*** Opening of RECORDED INFORMATION ***

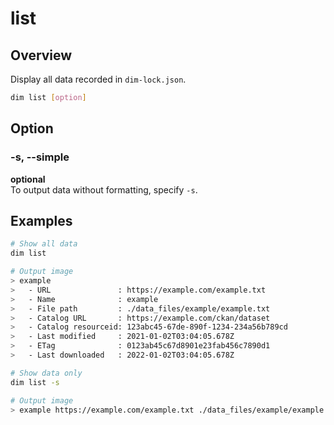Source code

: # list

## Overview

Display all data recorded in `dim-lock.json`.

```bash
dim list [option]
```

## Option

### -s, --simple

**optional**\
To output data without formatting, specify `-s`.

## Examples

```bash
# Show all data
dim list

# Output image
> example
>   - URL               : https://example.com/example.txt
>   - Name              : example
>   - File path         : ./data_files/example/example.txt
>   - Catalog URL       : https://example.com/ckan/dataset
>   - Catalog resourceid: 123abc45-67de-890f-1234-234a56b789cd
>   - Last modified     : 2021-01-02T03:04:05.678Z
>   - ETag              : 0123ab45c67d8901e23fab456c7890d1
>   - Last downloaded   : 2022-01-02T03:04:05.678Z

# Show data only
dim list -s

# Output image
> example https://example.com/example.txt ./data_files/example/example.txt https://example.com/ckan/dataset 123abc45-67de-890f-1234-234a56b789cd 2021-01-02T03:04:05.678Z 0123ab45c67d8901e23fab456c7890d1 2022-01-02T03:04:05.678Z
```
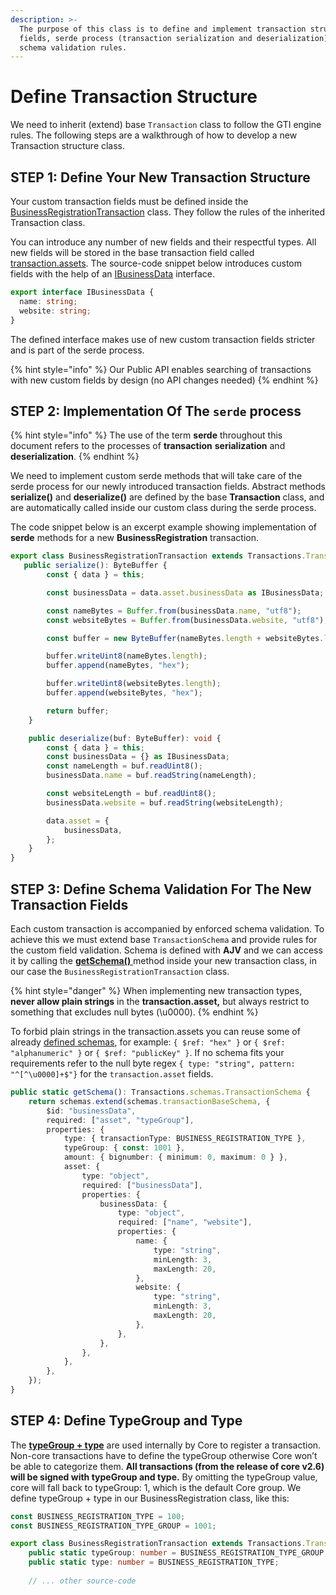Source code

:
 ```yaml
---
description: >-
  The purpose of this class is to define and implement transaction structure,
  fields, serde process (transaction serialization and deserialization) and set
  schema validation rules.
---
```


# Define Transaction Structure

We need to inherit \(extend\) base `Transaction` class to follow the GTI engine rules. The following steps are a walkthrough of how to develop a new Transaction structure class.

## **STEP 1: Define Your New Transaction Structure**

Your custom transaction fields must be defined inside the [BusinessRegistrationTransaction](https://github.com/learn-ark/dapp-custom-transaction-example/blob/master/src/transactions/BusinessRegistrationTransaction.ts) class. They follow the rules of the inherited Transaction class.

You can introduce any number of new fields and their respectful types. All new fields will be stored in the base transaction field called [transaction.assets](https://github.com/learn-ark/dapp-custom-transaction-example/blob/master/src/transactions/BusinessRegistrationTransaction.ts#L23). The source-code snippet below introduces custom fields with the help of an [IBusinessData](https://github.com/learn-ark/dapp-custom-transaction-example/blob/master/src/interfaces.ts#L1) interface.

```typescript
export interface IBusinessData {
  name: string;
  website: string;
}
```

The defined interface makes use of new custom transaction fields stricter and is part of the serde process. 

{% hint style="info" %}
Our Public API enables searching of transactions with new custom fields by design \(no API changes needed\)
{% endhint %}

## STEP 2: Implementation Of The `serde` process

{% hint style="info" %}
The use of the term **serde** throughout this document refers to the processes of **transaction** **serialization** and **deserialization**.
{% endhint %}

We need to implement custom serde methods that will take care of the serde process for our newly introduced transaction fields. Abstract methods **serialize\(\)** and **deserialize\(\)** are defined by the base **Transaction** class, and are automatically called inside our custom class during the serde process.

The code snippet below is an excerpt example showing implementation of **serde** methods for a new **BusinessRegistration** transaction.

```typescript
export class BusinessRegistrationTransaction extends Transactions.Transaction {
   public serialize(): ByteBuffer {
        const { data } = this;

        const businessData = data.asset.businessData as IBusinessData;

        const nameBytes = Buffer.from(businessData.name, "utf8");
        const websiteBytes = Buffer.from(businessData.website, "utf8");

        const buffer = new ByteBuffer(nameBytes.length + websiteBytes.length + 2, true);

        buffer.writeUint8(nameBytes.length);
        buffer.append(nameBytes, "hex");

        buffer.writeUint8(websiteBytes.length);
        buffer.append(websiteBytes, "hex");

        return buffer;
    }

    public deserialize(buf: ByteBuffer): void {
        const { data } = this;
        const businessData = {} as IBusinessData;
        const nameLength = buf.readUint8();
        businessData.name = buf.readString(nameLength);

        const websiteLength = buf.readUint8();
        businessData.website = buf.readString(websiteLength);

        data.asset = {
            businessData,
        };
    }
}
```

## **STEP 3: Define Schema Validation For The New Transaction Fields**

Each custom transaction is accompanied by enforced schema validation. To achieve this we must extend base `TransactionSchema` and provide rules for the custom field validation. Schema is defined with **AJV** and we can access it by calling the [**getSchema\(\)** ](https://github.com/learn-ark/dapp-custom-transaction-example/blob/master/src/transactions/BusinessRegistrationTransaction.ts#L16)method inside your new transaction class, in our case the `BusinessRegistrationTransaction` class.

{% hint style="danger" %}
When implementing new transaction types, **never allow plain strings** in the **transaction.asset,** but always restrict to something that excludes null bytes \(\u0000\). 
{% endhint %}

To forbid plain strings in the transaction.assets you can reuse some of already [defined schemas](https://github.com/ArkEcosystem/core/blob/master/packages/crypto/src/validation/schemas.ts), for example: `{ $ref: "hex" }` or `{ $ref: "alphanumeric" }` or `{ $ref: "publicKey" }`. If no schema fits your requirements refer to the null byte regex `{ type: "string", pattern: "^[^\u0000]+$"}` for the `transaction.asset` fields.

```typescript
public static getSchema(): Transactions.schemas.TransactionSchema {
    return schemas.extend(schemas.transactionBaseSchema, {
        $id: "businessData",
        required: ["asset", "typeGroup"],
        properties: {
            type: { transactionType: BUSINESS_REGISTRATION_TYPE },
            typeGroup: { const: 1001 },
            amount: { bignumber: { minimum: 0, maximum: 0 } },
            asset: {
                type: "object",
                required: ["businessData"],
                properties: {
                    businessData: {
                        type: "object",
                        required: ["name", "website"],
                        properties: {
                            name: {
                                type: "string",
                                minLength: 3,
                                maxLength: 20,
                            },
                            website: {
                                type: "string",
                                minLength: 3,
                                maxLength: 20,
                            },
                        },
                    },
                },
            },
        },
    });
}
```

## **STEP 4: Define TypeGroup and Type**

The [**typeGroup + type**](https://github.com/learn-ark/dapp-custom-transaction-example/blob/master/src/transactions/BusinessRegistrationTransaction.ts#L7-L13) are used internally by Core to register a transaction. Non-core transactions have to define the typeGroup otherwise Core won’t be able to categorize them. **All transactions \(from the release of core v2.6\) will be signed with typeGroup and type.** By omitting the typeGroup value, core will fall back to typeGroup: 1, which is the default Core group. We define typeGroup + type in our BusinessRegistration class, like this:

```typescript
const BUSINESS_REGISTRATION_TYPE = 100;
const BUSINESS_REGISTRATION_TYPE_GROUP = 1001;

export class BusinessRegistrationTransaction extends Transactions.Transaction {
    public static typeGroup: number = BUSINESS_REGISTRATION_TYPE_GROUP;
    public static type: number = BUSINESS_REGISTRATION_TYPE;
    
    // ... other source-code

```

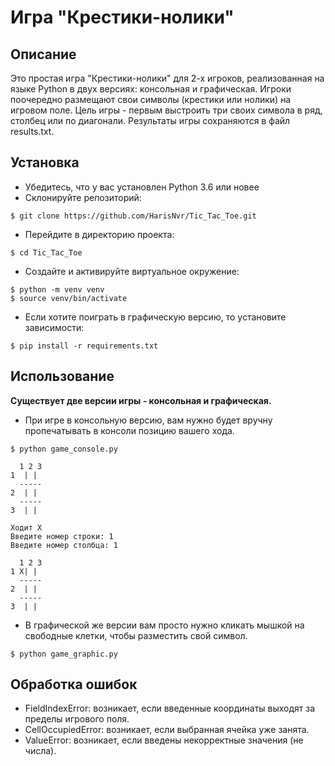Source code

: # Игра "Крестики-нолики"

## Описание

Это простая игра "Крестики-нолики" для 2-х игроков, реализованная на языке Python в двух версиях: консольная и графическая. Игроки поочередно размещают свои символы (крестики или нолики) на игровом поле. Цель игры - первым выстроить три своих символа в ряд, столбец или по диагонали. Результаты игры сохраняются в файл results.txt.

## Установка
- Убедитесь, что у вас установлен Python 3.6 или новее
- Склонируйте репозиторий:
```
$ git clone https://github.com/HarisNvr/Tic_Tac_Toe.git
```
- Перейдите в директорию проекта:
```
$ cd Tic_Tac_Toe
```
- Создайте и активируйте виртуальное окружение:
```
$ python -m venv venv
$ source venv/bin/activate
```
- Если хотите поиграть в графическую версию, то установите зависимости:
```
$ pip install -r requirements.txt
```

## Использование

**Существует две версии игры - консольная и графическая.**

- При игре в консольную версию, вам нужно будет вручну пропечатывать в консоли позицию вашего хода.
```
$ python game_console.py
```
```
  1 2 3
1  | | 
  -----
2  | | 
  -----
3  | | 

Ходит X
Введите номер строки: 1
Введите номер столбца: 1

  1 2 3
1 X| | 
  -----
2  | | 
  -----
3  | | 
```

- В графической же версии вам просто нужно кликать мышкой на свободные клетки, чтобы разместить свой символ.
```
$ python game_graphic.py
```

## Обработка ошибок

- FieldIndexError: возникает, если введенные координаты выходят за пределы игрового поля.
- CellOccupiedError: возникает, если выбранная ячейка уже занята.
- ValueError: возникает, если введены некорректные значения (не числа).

*** Close of RECORDED INFORMATION ***

**EXERCISE AIM:**
Your answer must be an exact copy of every entry, with the pictures left out.

**ANSWER TO THIS EXERCISE:**
Source code

: # list

## Overview

Display all data recorded in `dim-lock.json`.

```bash
dim list [option]
```

## Option

### -s, --simple

**optional**\
To output data without formatting, specify `-s`.

## Examples

```bash
# Show all data
dim list

# Output image
> example
>   - URL               : https://example.com/example.txt
>   - Name              : example
>   - File path         : ./data_files/example/example.txt
>   - Catalog URL       : https://example.com/ckan/dataset
>   - Catalog resourceid: 123abc45-67de-890f-1234-234a56b789cd
>   - Last modified     : 2021-01-02T03:04:05.678Z
>   - ETag              : 0123ab45c67d8901e23fab456c7890d1
>   - Last downloaded   : 2022-01-02T03:04:05.678Z

# Show data only
dim list -s

# Output image
> example https://example.com/example.txt ./data_files/example/example.txt https://example.com/ckan/dataset 123abc45-67de-890f-1234-234a56b789cd 2021-01-02T03:04:05.678Z 0123ab45c67d8901e23fab456c7890d1 2022-01-02T03:04:05.678Z
```
Source code

:
 ```yaml
---
description: >-
  The purpose of this class is to define and implement transaction structure,
  fields, serde process (transaction serialization and deserialization) and set
  schema validation rules.
---
```


# Define Transaction Structure

We need to inherit \(extend\) base `Transaction` class to follow the GTI engine rules. The following steps are a walkthrough of how to develop a new Transaction structure class.

## **STEP 1: Define Your New Transaction Structure**

Your custom transaction fields must be defined inside the [BusinessRegistrationTransaction](https://github.com/learn-ark/dapp-custom-transaction-example/blob/master/src/transactions/BusinessRegistrationTransaction.ts) class. They follow the rules of the inherited Transaction class.

You can introduce any number of new fields and their respectful types. All new fields will be stored in the base transaction field called [transaction.assets](https://github.com/learn-ark/dapp-custom-transaction-example/blob/master/src/transactions/BusinessRegistrationTransaction.ts#L23). The source-code snippet below introduces custom fields with the help of an [IBusinessData](https://github.com/learn-ark/dapp-custom-transaction-example/blob/master/src/interfaces.ts#L1) interface.

```typescript
export interface IBusinessData {
  name: string;
  website: string;
}
```

The defined interface makes use of new custom transaction fields stricter and is part of the serde process. 

{% hint style="info" %}
Our Public API enables searching of transactions with new custom fields by design \(no API changes needed\)
{% endhint %}

## STEP 2: Implementation Of The `serde` process

{% hint style="info" %}
The use of the term **serde** throughout this document refers to the processes of **transaction** **serialization** and **deserialization**.
{% endhint %}

We need to implement custom serde methods that will take care of the serde process for our newly introduced transaction fields. Abstract methods **serialize\(\)** and **deserialize\(\)** are defined by the base **Transaction** class, and are automatically called inside our custom class during the serde process.

The code snippet below is an excerpt example showing implementation of **serde** methods for a new **BusinessRegistration** transaction.

```typescript
export class BusinessRegistrationTransaction extends Transactions.Transaction {
   public serialize(): ByteBuffer {
        const { data } = this;

        const businessData = data.asset.businessData as IBusinessData;

        const nameBytes = Buffer.from(businessData.name, "utf8");
        const websiteBytes = Buffer.from(businessData.website, "utf8");

        const buffer = new ByteBuffer(nameBytes.length + websiteBytes.length + 2, true);

        buffer.writeUint8(nameBytes.length);
        buffer.append(nameBytes, "hex");

        buffer.writeUint8(websiteBytes.length);
        buffer.append(websiteBytes, "hex");

        return buffer;
    }

    public deserialize(buf: ByteBuffer): void {
        const { data } = this;
        const businessData = {} as IBusinessData;
        const nameLength = buf.readUint8();
        businessData.name = buf.readString(nameLength);

        const websiteLength = buf.readUint8();
        businessData.website = buf.readString(websiteLength);

        data.asset = {
            businessData,
        };
    }
}
```

## **STEP 3: Define Schema Validation For The New Transaction Fields**

Each custom transaction is accompanied by enforced schema validation. To achieve this we must extend base `TransactionSchema` and provide rules for the custom field validation. Schema is defined with **AJV** and we can access it by calling the [**getSchema\(\)** ](https://github.com/learn-ark/dapp-custom-transaction-example/blob/master/src/transactions/BusinessRegistrationTransaction.ts#L16)method inside your new transaction class, in our case the `BusinessRegistrationTransaction` class.

{% hint style="danger" %}
When implementing new transaction types, **never allow plain strings** in the **transaction.asset,** but always restrict to something that excludes null bytes \(\u0000\). 
{% endhint %}

To forbid plain strings in the transaction.assets you can reuse some of already [defined schemas](https://github.com/ArkEcosystem/core/blob/master/packages/crypto/src/validation/schemas.ts), for example: `{ $ref: "hex" }` or `{ $ref: "alphanumeric" }` or `{ $ref: "publicKey" }`. If no schema fits your requirements refer to the null byte regex `{ type: "string", pattern: "^[^\u0000]+$"}` for the `transaction.asset` fields.

```typescript
public static getSchema(): Transactions.schemas.TransactionSchema {
    return schemas.extend(schemas.transactionBaseSchema, {
        $id: "businessData",
        required: ["asset", "typeGroup"],
        properties: {
            type: { transactionType: BUSINESS_REGISTRATION_TYPE },
            typeGroup: { const: 1001 },
            amount: { bignumber: { minimum: 0, maximum: 0 } },
            asset: {
                type: "object",
                required: ["businessData"],
                properties: {
                    businessData: {
                        type: "object",
                        required: ["name", "website"],
                        properties: {
                            name: {
                                type: "string",
                                minLength: 3,
                                maxLength: 20,
                            },
                            website: {
                                type: "string",
                                minLength: 3,
                                maxLength: 20,
                            },
                        },
                    },
                },
            },
        },
    });
}
```

## **STEP 4: Define TypeGroup and Type**

The [**typeGroup + type**](https://github.com/learn-ark/dapp-custom-transaction-example/blob/master/src/transactions/BusinessRegistrationTransaction.ts#L7-L13) are used internally by Core to register a transaction. Non-core transactions have to define the typeGroup otherwise Core won’t be able to categorize them. **All transactions \(from the release of core v2.6\) will be signed with typeGroup and type.** By omitting the typeGroup value, core will fall back to typeGroup: 1, which is the default Core group. We define typeGroup + type in our BusinessRegistration class, like this:

```typescript
const BUSINESS_REGISTRATION_TYPE = 100;
const BUSINESS_REGISTRATION_TYPE_GROUP = 1001;

export class BusinessRegistrationTransaction extends Transactions.Transaction {
    public static typeGroup: number = BUSINESS_REGISTRATION_TYPE_GROUP;
    public static type: number = BUSINESS_REGISTRATION_TYPE;
    
    // ... other source-code

```

Source code

: # Игра "Крестики-нолики"

## Описание

Это простая игра "Крестики-нолики" для 2-х игроков, реализованная на языке Python в двух версиях: консольная и графическая. Игроки поочередно размещают свои символы (крестики или нолики) на игровом поле. Цель игры - первым выстроить три своих символа в ряд, столбец или по диагонали. Результаты игры сохраняются в файл results.txt.

## Установка
- Убедитесь, что у вас установлен Python 3.6 или новее
- Склонируйте репозиторий:
```
$ git clone https://github.com/HarisNvr/Tic_Tac_Toe.git
```
- Перейдите в директорию проекта:
```
$ cd Tic_Tac_Toe
```
- Создайте и активируйте виртуальное окружение:
```
$ python -m venv venv
$ source venv/bin/activate
```
- Если хотите поиграть в графическую версию, то установите зависимости:
```
$ pip install -r requirements.txt
```

## Использование

**Существует две версии игры - консольная и графическая.**

- При игре в консольную версию, вам нужно будет вручну пропечатывать в консоли позицию вашего хода.
```
$ python game_console.py
```
```
  1 2 3
1  | | 
  -----
2  | | 
  -----
3  | | 

Ходит X
Введите номер строки: 1
Введите номер столбца: 1

  1 2 3
1 X| | 
  -----
2  | | 
  -----
3  | | 
```

- В графической же версии вам просто нужно кликать мышкой на свободные клетки, чтобы разместить свой символ.
```
$ python game_graphic.py
```

## Обработка ошибок

- FieldIndexError: возникает, если введенные координаты выходят за пределы игрового поля.
- CellOccupiedError: возникает, если выбранная ячейка уже занята.
- ValueError: возникает, если введены некорректные значения (не числа).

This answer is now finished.